We have pretty cheap high quality pellets in my state so I’ve always wanted a pellet boiler. The pellet boilers do not need storage, have pretty huge onboard hoppers (or bulk feed options), modulate output to match your demand, burn a  manufactured fuel that is very compact to store and comes delivered ready to burn, and are at least as efficient as firewood boilers. The Europeans have really been doing the wood pellet boiler thing for a long time and have it figured out. 

The drawback is cost. Not that pellet boilers are much more than firewood boilers but both are very expensive. 

Oh and the exhaust pipe from a pellet boiler is smaller and easier to deal with than firewood. 

Windhager is a great brand. Search the forum for “pellet boiler” look at the installation threads for lots of pictures and peoples reasoning for choosing pellets. 

Oh and you can stack multiple pellet boilers together for big output or just get one boiler that’s big enough.


----------



## BoiledOver (Oct 13, 2018)

maple1 said:


> I think those were Windhagers.


Thanks for the correction. Here is a link to the thread.


----------



## BoiledOver (Oct 13, 2018)

@UPmqt   There is good information in the thread I linked in the previous post. Take a look at post #56 for some cost comparisons with propane.


----------



## nhtreehouse (Oct 14, 2018)

Since you were asking for boiler opinions, I'll chime in. I have both a wood boiler and a pellet boiler. Both are fantastic machines. The pellet boiler is a Windhager and is very simple and is extremely well thought out. It feeds itself, cleans itself, etc. Pretty sweet. The wood boiler is the Froling FHG shown in my profile picture. Also an amazing machine. Since storage was mentioned, I'm heating a portion of my wood boiler tank with the pellet boiler. Opinions vary on if pellet boilers need/want/desire/run better with or without storage. I find my burn times are about 2.5 hours with the pellet boiler and storage. Pellet boilers can also modulate and indeed a number of full euro systems do just that. I've got my pellet boiler setup to batch burn like a wood boiler.

In the end of the day, I believe the choice of fuel and storage is just a discussion on how to store energy, both in it's "native" form, and in the form of hot water. It's easier to scale pellets because the fuel is coming to you in a very low moisture content state. And you can get resupplies all winter. There is a commercial building near me with a dual pellet boiler setup and I think they chew through 60 tons a winter. That said, I believe there's a link in Siggy's pdf in the sticky section where a place in Quebec is burning hundreds of cords in two massive boilers. But those machines are loaded with overhead machinery. Pretty amazing stuff. Found the link, love the scale of it. 350 cords a year! 42" logs!

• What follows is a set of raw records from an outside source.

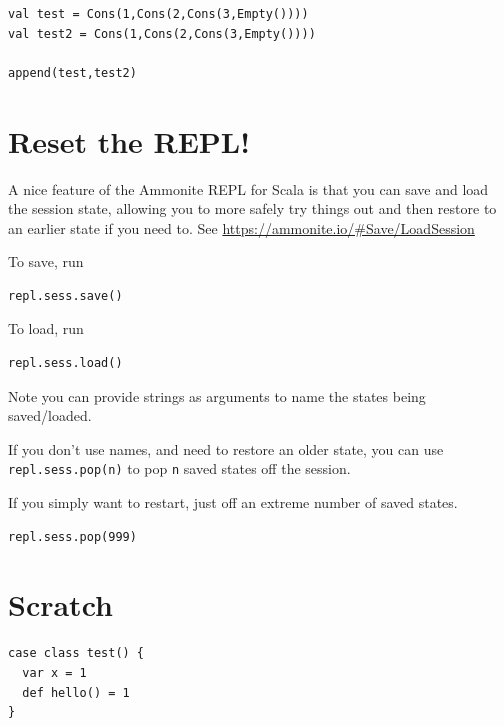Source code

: \documentclass[11pt]{article}
\begin{document}
\begin{verbatim}
val test = Cons(1,Cons(2,Cons(3,Empty())))
val test2 = Cons(1,Cons(2,Cons(3,Empty())))

append(test,test2)
\end{verbatim}

\section{Reset the REPL!}
\label{sec:org3faca14}
A nice feature of the Ammonite REPL for Scala
is that you can save and load the session state,
allowing you to more safely try things out
and then restore to an earlier state if you need to.
See \url{https://ammonite.io/\#Save/LoadSession}

To save, run
\begin{verbatim}
repl.sess.save()
\end{verbatim}

To load, run
\begin{verbatim}
repl.sess.load()
\end{verbatim}

Note you can provide strings as arguments to name the states
being saved/loaded.

If you don't use names, and need to restore an older state,
you can use \texttt{repl.sess.pop(n)} to pop \texttt{n} saved states off the session.

If you simply want to restart, just off an extreme number
of saved states.
\begin{verbatim}
repl.sess.pop(999)
\end{verbatim}

\section{Scratch}
\label{sec:org5e195e6}
\begin{verbatim}
case class test() {
  var x = 1
  def hello() = 1
}
\end{verbatim}
\end{document}
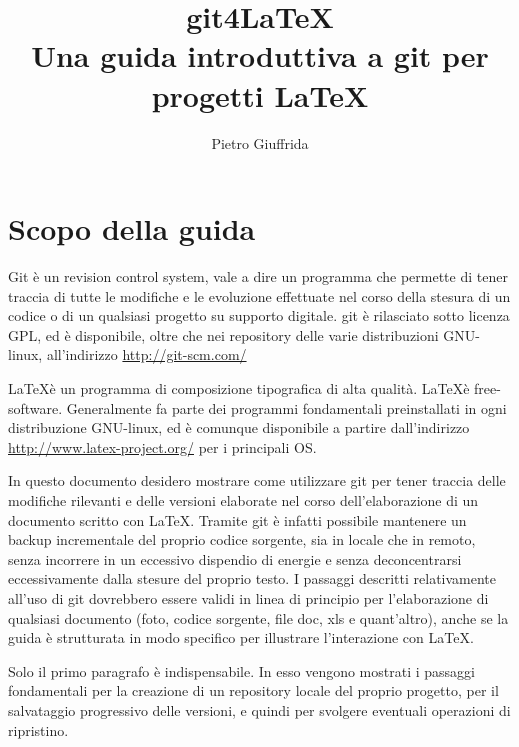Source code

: \documentclass[a4paper,12pt,oneside]{article}
\begin{document}

\title{git4\LaTeX \\
  Una guida introduttiva a git per progetti \LaTeX}
\author{Pietro Giuffrida}
\maketitle

\tableofcontents

\newpage
\section{Scopo della guida}
Git è un revision control system, vale a dire un programma che permette di
tener traccia di tutte le modifiche e le evoluzione effettuate nel corso della
stesura di un codice o di un qualsiasi progetto su supporto digitale. git è
rilasciato sotto licenza GPL, ed è disponibile, oltre che nei repository delle
varie distribuzioni GNU-linux, all'indirizzo \url{http://git-scm.com/}

\LaTeX è un programma di composizione tipografica di alta qualità. \LaTeX è
free-software. Generalmente fa parte dei programmi fondamentali preinstallati in
ogni distribuzione GNU-linux, ed è comunque disponibile a partire dall'indirizzo
\url{http://www.latex-project.org/} per i principali OS.

In questo documento desidero mostrare come utilizzare git per tener traccia
delle modifiche rilevanti e delle versioni elaborate nel corso dell'elaborazione
di un documento scritto con \LaTeX. Tramite git è infatti possibile mantenere un
backup incrementale del proprio codice sorgente, sia in locale che in remoto,
senza incorrere in un eccessivo dispendio di energie e senza deconcentrarsi
eccessivamente dalla stesure del proprio testo. I passaggi descritti
relativamente all'uso di git dovrebbero essere validi in linea di principio per
l'elaborazione di qualsiasi documento (foto, codice sorgente, file doc, xls
e quant'altro), anche se la guida è strutturata in modo specifico per
illustrare l'interazione con \LaTeX.

Solo il primo paragrafo è indispensabile. In esso vengono mostrati i passaggi
fondamentali per la creazione di un repository locale del proprio progetto, per
il salvataggio progressivo delle versioni, e quindi per svolgere eventuali
operazioni di ripristino.
\end{document}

http://nebiomassheat.com/pdfs/2012/keyPrinciples/albrecht_boiler.pdf

I, too have taken Siggy's course and it is excellent. And I did a very comprehensive heat loss calculation on my place before I spent any money on the system. And, like yourself, I was dealing with a poorly designed and installed heating system. In my case, a 100k BTU propane hot air furnace with the heating duct on the exterior of the building. I would hazard a guess that there was some loss there! My heat load is way less than that and it ran about 50% of the time when the weather was in the 30's. Not a great design. If you have a lot of underground loss then you've got a big unknown in the equation - similar to my exterior heating duct. I recognized that early on and started to nail down just what heat load I had. Everything else follows, fuel choice, boiler type, distribution type, etc.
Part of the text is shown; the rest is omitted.